Bana olan bakışları benimle ilgili tüm şüpheleri tamamen giderirken uzun parmakları sakallarını kaşıdıkça kulağa gelen harş sesleri fazla rahatsız edici. "Ne kadar paran var?" Şükürler olsun tanrım. Rahatlayarak nefesimi verirken çantamdaki tüm parayı çıkartıp ona uzattım. "Hepsi bu." Nadir bulunan yasak bir içki için yeterli olur mu bilmiyorum ama parayı almadığına göre azdı. "Bir şişesi bu paranın beş katı eder." Sanki ben içeceğim o zıkkımı! Alt tarafı kahrolası bir büyüde kullanacağım ne çektirdi.

"Ama benim başka param-" Gözlerim adamın karısıyla konuşarak çaktırmadan beni gösteren Meliz'i bulunca duraksadım. Seni sinsi şeytan bunu yapıyor olamazsın!

Şarap karşılığında beni o kadın tacirine satıyor olamaz değil mi?

Kim kimi satıyor şimdi görürüz!

"Param yok ama size vereceğim bir şey var." Gözlerimle Meliz'i gösterdim. "O kocamın kölesiydi olanlardan sonra birlikte kaçacaktık ama sürekli bana sorun çıkarıyor. Nasıl anlatsam biraz yarım akıllı kim gel dese gidiyor git deyince onu yapıyor. Çok kolay beni ele verir bana ayak bağı olsun istemiyorum. Ne demek istediğimi anlıyor musunuz?" O beni kadınlara fahişelik yapan birine satıyorsa ben neden onu köle tacirine satmayayım?

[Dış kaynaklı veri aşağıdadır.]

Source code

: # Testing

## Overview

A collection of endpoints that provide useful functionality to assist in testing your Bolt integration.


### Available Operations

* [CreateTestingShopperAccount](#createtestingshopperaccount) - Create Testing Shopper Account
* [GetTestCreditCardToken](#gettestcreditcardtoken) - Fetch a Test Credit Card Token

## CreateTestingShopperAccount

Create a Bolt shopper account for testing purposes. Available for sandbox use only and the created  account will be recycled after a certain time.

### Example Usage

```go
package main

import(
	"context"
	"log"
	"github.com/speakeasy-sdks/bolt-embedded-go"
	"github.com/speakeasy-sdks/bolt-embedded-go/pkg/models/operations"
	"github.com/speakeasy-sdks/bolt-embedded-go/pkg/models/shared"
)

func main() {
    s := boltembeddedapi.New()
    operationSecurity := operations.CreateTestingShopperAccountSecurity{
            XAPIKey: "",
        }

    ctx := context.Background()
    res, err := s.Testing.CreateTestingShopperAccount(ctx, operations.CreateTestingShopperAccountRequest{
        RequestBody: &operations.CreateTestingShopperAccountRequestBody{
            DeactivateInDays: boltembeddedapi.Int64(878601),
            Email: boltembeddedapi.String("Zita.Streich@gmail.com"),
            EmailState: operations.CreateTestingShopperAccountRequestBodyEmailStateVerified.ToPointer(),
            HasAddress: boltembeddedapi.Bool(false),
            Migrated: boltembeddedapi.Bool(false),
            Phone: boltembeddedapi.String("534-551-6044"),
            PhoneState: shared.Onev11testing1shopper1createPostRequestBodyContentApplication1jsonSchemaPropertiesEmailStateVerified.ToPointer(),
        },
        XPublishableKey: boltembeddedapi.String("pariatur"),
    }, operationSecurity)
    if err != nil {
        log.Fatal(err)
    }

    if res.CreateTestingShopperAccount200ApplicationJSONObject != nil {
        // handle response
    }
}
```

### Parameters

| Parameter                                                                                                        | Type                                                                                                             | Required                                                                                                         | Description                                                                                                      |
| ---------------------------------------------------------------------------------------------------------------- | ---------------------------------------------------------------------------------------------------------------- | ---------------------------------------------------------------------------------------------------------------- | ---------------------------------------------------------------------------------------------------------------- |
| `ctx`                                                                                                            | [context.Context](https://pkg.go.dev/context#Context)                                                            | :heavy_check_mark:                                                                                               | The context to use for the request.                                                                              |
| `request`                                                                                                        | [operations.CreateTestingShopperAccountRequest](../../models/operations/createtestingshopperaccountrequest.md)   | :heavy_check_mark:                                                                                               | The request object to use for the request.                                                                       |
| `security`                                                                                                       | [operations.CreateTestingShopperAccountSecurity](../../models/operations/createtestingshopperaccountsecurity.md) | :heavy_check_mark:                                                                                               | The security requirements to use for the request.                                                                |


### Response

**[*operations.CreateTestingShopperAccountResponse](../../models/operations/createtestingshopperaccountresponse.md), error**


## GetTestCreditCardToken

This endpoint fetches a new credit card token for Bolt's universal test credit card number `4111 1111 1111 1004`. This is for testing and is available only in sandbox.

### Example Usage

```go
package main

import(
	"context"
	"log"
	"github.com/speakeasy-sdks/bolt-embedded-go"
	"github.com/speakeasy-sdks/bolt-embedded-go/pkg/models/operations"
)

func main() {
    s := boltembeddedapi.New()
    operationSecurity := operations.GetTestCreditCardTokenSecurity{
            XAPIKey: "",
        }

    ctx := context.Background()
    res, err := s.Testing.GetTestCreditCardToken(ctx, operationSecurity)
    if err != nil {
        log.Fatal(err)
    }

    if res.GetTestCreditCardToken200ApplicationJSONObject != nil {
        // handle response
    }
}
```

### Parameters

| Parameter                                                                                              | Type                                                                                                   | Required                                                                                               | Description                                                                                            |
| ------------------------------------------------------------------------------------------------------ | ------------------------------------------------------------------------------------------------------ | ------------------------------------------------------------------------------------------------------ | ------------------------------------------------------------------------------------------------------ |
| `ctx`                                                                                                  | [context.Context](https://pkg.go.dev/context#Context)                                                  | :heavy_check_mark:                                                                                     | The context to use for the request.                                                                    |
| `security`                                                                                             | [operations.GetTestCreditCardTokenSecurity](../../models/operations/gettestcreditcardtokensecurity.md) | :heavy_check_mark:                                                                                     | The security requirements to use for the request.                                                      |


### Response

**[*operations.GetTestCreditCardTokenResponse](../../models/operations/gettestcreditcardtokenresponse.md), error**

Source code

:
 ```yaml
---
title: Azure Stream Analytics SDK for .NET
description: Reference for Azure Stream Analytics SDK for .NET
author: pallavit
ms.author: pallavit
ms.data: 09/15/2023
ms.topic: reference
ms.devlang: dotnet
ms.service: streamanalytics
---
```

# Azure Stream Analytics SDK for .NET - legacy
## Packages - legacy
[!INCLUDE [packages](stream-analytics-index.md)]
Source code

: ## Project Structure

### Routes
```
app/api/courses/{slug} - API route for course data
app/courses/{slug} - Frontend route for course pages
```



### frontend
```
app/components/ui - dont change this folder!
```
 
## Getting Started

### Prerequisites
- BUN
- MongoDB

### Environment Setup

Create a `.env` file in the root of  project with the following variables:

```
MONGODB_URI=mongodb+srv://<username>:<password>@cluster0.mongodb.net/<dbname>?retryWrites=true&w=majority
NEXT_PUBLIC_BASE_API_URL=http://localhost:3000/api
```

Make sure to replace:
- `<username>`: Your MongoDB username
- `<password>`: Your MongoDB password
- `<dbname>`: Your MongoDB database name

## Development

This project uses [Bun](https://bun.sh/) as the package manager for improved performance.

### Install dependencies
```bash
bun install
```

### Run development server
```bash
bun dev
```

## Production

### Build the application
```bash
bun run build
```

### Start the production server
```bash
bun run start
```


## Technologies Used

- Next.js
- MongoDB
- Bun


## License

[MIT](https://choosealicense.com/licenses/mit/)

Adam gözlerini kısarak karısıyla konuşan Meliz'i alıcı gözlerle süzerken benim kadar olmasa da Meliz'de fena parça değildi. "Çok fazla paraya onu satabilirsiniz." Tıpkı bir şeytan gibi adama vesveseler verirken Meliz'i inceledikçe onun sırtında kazanacağı paraları düşünmeye başlamıştı. "Aklı kıt biri şu anda yediği yemeğin parasını ödemek için o kadına yalvardığı çok açık. Bunu hep yapıyor karın tokluğuna kim ne isterse onu yapıyor." Meliz'in neden karısının yanında olduğunu anlaması işime gelmez.

Başını sallayarak bana döndü. "Kölelik belgesi nerede?"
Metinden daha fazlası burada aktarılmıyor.